_Task statement:_
Each line with the string "ﬁrst" is to be copied from the records below.

_Material for this task:_
= = =

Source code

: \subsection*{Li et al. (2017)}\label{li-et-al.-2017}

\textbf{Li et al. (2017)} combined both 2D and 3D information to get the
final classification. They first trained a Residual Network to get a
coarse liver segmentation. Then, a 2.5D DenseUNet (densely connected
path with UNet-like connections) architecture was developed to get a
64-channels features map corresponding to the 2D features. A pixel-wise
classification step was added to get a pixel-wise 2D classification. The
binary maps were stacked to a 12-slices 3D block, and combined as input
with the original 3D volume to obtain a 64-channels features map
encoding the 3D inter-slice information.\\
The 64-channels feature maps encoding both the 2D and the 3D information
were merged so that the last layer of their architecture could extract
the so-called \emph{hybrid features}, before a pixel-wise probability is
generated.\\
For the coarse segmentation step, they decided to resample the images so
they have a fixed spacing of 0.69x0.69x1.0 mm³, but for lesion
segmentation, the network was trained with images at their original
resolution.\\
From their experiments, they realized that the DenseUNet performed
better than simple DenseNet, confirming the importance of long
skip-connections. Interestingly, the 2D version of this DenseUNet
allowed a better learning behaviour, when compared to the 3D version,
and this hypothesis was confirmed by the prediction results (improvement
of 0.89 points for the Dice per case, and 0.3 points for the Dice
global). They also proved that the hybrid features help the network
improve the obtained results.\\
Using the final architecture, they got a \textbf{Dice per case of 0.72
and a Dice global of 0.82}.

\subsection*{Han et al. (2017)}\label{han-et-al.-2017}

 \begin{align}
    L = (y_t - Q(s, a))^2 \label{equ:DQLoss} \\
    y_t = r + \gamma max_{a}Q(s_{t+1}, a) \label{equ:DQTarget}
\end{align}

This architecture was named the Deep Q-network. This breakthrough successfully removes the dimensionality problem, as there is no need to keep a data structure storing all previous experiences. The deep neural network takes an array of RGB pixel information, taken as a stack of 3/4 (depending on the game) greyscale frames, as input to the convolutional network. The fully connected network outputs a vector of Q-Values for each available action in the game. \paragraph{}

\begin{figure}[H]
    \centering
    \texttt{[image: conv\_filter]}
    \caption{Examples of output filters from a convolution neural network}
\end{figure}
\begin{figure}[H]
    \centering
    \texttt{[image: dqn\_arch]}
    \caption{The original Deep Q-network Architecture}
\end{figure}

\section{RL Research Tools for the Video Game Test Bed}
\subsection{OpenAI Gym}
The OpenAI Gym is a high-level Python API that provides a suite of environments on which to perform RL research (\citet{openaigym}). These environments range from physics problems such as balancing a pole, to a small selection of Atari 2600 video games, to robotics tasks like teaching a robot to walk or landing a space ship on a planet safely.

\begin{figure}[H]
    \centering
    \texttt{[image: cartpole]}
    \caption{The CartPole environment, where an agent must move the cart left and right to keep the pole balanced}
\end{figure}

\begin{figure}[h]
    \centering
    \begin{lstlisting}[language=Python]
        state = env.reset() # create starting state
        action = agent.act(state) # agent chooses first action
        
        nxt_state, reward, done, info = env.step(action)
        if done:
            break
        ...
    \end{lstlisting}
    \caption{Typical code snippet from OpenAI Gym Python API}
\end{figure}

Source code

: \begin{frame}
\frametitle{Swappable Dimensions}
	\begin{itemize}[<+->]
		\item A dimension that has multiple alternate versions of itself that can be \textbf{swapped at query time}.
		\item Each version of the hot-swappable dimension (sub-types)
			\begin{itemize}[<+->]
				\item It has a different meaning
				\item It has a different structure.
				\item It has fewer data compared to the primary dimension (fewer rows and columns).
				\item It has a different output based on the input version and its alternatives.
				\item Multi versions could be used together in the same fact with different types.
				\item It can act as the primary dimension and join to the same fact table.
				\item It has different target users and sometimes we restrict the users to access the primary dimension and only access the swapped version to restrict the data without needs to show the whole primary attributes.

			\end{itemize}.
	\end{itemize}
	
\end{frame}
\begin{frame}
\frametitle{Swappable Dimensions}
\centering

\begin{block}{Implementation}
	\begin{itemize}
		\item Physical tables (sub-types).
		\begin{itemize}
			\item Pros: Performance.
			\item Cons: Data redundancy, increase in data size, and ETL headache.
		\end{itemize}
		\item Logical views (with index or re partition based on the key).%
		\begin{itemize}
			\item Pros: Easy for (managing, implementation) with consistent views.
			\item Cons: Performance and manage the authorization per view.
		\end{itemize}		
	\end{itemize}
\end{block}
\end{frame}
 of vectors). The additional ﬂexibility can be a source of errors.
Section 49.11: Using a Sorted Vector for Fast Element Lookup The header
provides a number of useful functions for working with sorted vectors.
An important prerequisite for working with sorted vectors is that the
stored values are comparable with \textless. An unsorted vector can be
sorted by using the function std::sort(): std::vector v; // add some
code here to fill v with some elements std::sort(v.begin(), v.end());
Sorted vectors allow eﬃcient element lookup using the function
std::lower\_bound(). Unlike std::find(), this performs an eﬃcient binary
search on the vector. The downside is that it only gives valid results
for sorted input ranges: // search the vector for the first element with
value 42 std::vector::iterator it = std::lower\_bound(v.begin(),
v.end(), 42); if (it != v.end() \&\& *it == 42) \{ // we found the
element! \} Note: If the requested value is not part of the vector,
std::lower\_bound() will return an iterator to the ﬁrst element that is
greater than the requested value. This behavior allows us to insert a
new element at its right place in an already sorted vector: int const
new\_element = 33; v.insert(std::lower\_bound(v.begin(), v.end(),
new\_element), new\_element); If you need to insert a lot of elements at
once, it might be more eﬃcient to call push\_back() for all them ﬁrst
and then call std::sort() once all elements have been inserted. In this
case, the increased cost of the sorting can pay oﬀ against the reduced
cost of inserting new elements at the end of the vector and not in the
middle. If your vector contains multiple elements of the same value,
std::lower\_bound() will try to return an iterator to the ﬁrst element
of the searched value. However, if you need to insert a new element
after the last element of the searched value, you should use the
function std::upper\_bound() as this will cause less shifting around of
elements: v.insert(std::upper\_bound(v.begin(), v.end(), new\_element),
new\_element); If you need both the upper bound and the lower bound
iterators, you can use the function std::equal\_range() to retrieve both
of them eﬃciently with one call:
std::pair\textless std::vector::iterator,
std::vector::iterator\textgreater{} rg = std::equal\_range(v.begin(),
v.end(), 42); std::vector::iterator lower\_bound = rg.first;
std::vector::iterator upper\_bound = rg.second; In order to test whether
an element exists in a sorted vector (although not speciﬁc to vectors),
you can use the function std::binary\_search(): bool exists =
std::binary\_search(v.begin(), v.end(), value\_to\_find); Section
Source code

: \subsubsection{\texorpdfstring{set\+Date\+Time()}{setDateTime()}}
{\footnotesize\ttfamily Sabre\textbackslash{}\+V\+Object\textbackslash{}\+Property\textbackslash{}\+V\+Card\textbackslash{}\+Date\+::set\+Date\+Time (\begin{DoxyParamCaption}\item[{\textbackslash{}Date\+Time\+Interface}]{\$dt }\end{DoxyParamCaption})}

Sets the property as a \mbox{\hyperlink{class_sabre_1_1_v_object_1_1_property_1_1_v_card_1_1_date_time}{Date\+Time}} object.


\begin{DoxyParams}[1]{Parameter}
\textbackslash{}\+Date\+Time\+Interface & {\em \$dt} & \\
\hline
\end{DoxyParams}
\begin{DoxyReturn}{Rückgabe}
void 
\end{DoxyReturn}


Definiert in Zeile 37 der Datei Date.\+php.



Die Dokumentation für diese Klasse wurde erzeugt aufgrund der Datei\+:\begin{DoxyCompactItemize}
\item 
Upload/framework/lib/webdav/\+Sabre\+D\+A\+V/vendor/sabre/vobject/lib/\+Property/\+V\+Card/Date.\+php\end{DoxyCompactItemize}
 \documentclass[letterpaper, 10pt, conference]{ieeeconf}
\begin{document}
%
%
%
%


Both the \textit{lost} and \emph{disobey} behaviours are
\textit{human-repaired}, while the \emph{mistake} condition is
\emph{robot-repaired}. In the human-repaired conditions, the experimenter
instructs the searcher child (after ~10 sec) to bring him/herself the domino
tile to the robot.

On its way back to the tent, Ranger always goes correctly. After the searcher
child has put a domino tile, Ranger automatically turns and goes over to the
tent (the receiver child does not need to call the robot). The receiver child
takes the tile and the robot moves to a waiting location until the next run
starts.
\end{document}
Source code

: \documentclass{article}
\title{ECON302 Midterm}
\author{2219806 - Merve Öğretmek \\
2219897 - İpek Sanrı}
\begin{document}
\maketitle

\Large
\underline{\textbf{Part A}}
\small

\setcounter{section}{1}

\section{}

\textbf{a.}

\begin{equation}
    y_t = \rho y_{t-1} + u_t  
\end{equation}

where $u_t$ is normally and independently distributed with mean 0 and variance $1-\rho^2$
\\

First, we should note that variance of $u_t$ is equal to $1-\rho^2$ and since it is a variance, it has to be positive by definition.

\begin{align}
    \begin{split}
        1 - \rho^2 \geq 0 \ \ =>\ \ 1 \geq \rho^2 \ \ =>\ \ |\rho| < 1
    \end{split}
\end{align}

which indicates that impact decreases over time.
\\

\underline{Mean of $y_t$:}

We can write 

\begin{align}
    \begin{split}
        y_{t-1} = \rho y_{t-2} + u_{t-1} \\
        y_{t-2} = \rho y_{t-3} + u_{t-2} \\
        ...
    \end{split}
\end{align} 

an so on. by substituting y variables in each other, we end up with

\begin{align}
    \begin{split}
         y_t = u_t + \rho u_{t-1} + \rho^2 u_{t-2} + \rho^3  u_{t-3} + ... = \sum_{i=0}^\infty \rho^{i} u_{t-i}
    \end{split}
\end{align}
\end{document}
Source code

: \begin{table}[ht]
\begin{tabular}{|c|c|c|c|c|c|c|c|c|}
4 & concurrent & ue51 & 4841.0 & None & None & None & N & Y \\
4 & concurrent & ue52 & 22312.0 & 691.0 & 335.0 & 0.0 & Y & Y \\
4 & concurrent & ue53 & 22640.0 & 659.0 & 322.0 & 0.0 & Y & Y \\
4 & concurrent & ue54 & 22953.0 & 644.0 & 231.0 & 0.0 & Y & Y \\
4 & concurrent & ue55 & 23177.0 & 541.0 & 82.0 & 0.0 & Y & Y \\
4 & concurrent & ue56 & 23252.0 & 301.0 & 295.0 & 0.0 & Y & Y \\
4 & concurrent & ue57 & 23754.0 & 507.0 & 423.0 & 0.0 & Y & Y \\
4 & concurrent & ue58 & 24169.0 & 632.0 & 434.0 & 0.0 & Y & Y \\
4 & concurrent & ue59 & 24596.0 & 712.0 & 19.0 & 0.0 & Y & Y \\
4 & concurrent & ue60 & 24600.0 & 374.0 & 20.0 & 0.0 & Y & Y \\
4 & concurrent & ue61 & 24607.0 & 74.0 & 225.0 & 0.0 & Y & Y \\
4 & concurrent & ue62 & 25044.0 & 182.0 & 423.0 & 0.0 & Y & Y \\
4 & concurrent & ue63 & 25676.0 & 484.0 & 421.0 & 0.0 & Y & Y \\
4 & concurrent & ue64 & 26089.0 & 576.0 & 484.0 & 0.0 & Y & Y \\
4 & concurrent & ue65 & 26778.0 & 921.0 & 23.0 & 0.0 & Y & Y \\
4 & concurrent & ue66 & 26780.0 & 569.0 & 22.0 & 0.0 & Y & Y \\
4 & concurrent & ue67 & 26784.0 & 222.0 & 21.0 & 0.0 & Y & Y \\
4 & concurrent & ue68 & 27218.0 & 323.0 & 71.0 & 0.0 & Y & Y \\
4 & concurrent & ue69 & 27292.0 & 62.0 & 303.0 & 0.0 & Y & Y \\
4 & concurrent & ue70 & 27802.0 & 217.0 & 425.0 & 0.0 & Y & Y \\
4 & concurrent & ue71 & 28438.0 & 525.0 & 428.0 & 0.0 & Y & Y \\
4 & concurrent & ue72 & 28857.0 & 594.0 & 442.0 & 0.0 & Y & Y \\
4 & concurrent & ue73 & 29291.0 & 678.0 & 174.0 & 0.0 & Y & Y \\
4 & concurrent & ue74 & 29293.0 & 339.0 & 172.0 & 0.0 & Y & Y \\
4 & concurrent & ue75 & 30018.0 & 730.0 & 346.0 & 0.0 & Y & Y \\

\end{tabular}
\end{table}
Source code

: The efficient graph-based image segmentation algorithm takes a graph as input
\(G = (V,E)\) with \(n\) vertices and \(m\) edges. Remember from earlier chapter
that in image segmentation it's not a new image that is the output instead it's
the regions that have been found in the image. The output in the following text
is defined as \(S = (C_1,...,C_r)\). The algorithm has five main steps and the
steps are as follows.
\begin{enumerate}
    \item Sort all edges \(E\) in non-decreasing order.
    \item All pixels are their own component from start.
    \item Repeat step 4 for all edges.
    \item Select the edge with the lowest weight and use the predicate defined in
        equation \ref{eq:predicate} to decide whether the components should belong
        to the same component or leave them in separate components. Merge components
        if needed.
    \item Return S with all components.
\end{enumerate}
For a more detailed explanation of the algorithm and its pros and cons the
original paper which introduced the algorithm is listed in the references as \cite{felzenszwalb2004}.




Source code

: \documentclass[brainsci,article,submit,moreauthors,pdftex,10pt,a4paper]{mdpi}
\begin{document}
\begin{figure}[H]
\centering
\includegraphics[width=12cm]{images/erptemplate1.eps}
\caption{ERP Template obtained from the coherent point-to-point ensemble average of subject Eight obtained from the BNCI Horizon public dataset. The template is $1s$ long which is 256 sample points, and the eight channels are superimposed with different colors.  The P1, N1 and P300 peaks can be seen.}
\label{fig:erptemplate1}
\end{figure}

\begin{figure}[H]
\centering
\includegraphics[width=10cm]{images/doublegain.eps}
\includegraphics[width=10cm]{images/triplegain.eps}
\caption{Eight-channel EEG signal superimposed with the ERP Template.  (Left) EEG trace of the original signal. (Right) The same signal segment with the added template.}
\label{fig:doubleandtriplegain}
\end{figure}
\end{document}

= = =

_Answer box:_
std::lower\_bound() will return an iterator to the ﬁrst element that is
once, it might be more eﬃcient to call push\_back() for all them ﬁrst
std::lower\_bound() will try to return an iterator to the ﬁrst element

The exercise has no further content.